The water facility, estimated at GH?41,000 is being provided by the 1986 year group of the school also known as ‘Subruku 86’.

With the project in place, the students will no longer have to trek long distances to fetch water from outside the school when there is water shortage on campus.

At a brief ceremony to officially hand over the project to the school, Mr Julius Ben Asare one of the 1986 old boys of GSTS also called ‘GIANTS 86’ noted that visiting the school after close to 30 years, the old students realized that the water problem that persisted when they were students in the school was still on-going.

“So there was the need for us to do something. We then decided to sink a bore-hole for the school to help alleviate the water problem”, he added.

He explained that the school already had an underground reservoir and so the engineers on the project managed to pump water into it.
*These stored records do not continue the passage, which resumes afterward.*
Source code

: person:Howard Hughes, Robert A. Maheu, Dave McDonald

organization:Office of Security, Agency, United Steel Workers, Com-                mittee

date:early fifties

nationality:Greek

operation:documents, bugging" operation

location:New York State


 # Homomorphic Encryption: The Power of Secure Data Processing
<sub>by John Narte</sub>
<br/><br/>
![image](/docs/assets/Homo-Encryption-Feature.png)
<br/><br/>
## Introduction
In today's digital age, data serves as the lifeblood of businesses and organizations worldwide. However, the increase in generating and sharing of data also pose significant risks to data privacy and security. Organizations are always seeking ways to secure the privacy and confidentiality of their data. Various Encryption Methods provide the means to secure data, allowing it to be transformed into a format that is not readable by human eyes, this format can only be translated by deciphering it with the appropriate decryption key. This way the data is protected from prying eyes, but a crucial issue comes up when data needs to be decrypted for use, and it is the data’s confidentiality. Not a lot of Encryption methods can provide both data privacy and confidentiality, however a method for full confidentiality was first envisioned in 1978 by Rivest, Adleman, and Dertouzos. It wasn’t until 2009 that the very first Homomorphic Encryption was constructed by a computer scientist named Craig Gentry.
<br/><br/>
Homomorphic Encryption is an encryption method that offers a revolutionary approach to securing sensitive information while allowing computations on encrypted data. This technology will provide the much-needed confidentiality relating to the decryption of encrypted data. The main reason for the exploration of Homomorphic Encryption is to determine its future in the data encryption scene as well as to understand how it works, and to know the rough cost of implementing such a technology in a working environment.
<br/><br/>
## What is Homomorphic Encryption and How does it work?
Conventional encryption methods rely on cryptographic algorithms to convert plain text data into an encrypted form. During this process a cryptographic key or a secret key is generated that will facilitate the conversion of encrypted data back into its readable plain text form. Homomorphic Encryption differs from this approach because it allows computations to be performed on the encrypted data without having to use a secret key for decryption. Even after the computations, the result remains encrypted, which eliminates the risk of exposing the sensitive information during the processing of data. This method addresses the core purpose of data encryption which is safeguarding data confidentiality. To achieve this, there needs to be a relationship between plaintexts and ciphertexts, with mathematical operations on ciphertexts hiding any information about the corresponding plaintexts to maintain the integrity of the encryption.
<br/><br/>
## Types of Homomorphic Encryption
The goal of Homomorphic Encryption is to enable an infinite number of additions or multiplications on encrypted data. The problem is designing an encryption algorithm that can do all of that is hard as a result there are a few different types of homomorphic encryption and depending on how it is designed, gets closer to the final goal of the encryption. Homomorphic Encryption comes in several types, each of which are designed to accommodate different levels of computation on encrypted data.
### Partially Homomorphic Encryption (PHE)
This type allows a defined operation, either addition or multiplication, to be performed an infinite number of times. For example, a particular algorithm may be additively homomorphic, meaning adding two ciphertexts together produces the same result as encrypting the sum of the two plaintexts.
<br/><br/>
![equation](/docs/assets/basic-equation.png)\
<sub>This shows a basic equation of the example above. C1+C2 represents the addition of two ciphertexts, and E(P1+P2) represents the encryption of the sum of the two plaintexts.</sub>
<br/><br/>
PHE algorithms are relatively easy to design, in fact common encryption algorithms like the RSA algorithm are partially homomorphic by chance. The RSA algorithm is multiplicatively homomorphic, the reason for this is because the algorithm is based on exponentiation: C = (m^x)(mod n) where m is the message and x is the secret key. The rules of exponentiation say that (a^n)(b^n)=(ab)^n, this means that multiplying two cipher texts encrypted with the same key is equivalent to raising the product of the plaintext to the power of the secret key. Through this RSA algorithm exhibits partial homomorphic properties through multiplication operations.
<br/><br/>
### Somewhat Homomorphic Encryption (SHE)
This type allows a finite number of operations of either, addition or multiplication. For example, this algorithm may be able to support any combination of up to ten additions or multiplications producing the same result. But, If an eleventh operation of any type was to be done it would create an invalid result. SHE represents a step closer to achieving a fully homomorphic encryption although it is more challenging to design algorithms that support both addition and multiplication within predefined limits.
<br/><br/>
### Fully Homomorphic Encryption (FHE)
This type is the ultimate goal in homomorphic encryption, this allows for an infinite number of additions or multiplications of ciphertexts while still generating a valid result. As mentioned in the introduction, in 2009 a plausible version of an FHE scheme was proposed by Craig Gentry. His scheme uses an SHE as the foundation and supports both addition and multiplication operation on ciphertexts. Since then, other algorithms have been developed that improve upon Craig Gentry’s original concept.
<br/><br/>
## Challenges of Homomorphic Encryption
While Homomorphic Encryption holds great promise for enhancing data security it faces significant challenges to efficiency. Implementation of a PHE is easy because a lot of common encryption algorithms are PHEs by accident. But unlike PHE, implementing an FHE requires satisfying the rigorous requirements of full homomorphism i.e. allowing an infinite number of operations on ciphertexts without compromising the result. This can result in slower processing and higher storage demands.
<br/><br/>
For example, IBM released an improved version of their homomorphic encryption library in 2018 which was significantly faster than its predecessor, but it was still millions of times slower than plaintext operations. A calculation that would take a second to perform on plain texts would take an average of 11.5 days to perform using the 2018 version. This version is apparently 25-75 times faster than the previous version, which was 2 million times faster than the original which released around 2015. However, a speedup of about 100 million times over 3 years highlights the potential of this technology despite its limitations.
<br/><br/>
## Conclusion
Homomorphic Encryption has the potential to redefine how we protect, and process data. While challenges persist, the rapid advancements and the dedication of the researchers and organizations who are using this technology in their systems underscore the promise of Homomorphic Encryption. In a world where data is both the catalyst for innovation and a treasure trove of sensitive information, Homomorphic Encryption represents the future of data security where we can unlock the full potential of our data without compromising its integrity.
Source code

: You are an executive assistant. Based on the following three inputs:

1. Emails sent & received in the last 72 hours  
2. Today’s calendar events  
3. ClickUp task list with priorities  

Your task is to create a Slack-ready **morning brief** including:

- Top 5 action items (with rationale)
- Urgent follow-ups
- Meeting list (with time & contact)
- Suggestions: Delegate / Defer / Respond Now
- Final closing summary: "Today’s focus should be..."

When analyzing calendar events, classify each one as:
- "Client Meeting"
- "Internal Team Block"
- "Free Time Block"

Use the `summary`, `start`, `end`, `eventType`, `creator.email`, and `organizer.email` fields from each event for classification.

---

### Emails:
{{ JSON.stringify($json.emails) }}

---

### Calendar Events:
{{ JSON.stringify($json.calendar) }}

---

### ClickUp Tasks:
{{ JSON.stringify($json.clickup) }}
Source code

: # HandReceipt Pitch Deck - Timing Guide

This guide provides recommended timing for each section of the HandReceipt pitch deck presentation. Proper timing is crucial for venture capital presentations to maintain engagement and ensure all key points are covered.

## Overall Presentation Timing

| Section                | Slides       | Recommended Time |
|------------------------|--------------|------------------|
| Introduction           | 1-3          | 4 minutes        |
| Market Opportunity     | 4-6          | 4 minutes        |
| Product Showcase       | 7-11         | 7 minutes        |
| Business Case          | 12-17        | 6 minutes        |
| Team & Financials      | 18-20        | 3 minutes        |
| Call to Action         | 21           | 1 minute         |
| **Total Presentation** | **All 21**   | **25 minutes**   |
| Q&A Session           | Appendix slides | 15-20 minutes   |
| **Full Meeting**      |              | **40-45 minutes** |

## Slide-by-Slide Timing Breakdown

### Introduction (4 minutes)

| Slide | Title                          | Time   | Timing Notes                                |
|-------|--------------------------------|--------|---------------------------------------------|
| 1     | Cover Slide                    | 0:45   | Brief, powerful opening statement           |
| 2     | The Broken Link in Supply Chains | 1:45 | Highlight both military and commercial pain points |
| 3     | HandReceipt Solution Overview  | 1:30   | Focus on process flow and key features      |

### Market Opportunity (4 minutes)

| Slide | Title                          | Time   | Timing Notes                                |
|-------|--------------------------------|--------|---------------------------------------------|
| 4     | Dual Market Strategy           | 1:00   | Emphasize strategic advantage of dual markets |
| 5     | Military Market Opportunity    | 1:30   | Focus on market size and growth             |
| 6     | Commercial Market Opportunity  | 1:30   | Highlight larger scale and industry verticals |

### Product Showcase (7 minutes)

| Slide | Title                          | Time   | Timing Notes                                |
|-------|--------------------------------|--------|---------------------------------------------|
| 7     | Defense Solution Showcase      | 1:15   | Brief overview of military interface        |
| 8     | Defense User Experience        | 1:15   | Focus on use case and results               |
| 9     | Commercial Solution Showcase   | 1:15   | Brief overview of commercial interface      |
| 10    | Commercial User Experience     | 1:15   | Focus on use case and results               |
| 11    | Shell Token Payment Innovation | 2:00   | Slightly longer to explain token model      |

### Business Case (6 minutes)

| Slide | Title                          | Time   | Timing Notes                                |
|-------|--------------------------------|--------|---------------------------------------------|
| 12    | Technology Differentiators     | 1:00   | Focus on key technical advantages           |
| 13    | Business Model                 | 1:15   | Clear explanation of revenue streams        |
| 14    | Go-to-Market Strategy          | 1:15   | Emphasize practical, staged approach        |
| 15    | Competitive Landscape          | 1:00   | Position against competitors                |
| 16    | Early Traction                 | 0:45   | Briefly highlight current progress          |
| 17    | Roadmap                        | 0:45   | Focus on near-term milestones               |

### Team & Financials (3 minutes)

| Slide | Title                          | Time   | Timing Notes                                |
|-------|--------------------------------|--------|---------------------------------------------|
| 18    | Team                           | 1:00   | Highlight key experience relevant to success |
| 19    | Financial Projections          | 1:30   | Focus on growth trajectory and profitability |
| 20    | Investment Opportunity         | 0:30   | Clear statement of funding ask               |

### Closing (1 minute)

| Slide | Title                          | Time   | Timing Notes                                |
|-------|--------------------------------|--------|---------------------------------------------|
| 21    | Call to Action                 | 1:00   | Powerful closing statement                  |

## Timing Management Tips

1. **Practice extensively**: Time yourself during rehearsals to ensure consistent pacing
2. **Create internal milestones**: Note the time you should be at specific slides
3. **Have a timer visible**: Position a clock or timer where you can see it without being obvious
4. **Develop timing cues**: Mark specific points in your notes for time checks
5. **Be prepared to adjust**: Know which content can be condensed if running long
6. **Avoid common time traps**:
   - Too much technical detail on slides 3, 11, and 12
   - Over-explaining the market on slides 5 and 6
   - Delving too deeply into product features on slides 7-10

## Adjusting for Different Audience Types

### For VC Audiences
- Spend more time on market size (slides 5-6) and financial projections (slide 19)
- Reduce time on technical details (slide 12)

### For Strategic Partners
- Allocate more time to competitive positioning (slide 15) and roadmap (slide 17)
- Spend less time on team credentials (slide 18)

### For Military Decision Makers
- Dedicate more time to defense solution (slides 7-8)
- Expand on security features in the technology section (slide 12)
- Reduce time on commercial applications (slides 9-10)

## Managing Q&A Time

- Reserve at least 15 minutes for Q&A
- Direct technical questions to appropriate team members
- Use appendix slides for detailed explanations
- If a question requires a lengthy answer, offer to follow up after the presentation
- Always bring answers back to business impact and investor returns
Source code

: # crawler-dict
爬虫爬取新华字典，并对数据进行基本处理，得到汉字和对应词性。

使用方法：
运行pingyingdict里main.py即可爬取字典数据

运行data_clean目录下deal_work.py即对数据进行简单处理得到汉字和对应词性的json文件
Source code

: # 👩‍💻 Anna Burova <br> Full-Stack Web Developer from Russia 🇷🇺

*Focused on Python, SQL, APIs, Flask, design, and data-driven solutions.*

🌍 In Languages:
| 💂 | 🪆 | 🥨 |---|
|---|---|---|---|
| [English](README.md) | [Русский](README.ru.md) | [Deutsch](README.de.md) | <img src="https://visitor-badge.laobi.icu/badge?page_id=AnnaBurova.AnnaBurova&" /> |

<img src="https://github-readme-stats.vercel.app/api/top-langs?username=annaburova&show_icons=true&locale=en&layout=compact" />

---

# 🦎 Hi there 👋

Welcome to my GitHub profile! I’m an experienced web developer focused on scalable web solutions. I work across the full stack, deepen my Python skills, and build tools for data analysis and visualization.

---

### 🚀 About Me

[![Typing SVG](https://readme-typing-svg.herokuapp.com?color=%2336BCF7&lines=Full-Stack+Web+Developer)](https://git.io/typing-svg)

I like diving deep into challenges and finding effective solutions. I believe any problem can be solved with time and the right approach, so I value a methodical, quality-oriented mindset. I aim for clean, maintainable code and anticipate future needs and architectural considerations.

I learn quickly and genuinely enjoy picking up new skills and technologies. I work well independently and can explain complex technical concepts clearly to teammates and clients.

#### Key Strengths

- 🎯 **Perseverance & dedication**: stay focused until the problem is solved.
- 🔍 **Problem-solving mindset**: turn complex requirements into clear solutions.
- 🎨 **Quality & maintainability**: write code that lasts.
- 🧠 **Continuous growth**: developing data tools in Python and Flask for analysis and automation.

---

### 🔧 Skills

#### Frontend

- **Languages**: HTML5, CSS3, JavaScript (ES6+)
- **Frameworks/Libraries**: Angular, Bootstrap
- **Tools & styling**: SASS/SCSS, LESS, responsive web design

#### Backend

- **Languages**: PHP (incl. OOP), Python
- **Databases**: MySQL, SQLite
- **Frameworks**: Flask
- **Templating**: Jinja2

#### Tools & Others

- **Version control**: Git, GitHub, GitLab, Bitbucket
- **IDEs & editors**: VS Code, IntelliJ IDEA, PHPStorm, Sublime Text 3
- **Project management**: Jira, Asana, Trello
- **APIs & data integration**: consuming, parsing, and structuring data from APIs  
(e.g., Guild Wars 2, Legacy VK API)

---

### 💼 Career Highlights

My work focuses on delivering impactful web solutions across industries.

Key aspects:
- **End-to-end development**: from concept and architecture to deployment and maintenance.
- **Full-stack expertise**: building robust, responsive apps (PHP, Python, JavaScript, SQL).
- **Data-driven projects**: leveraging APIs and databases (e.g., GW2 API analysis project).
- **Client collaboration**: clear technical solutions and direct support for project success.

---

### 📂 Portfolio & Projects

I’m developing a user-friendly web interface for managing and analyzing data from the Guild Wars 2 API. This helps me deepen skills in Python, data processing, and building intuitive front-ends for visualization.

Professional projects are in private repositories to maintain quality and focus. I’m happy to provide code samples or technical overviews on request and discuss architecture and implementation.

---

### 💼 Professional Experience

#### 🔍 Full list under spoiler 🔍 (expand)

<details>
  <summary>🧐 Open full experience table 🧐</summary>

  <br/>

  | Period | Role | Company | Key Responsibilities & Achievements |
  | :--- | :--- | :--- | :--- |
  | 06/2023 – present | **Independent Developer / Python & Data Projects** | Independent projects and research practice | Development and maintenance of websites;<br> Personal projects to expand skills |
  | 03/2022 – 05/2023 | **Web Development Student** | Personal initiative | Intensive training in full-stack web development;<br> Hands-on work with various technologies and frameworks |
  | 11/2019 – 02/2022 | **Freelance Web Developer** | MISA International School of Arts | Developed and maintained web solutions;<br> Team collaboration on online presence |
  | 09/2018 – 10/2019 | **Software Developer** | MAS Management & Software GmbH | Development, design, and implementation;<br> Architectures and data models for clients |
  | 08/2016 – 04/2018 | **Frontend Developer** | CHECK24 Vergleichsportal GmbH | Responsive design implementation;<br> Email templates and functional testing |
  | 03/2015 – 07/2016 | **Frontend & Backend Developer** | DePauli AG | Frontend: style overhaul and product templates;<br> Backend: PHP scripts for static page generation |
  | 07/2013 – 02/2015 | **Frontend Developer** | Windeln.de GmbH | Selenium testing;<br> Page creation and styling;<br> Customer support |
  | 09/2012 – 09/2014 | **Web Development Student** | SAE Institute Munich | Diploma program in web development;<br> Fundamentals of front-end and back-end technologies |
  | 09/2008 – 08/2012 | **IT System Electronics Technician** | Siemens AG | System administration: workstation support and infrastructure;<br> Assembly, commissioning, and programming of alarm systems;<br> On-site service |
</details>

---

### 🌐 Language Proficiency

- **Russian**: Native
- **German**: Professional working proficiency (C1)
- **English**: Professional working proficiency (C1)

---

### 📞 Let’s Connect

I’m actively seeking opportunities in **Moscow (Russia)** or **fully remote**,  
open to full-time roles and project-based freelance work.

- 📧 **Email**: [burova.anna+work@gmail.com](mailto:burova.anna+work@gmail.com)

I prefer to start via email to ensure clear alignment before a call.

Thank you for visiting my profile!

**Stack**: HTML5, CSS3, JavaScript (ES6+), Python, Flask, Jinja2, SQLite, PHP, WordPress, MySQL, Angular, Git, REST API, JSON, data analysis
He indicated that the reservoir had only one hand pump installed on it which served the entire school populace.

“So we added 10 pipe stands and also donated a 15,000 litre storage water tank”, he indicated.

Mr Asare pointed out that the project which cost about GH?41,000 will solve about 70 per cent of the water problems of GSTS.

In a related development, the 1976 year group of the school also handed over refurbished computer laboratory at the cost of GH?80,000 to the school.

Speaking on behalf of the 1976 year group, Anthony Mensah noted that members of the group, majority of whom were domiciled in the United Kingdom and the United States of America wanted to put up a project that would benefit all the students.

“So after talking to the headmaster and the teachers, we decided to rehabilitate the computer laboratory which was in a bad state”, he added.

He disclosed that the old students fixed burglar proof on the windows and doors of the laboratory and provided modern computer tables with cubicles for each computer.

“We were told that thieves had broken into the laboratory on two occasions and so we think the burglar proof will go a long way to ensure the safety of the computers at the laboratory”, he stated.

Mr Mensah added that the 1976 year group also tiled the floor of the laboratory and painted the building to give it a face-lift.

Samuel Essel, Headmaster of the School praised the old students for helping to address some of the challenges confronting their alma mater.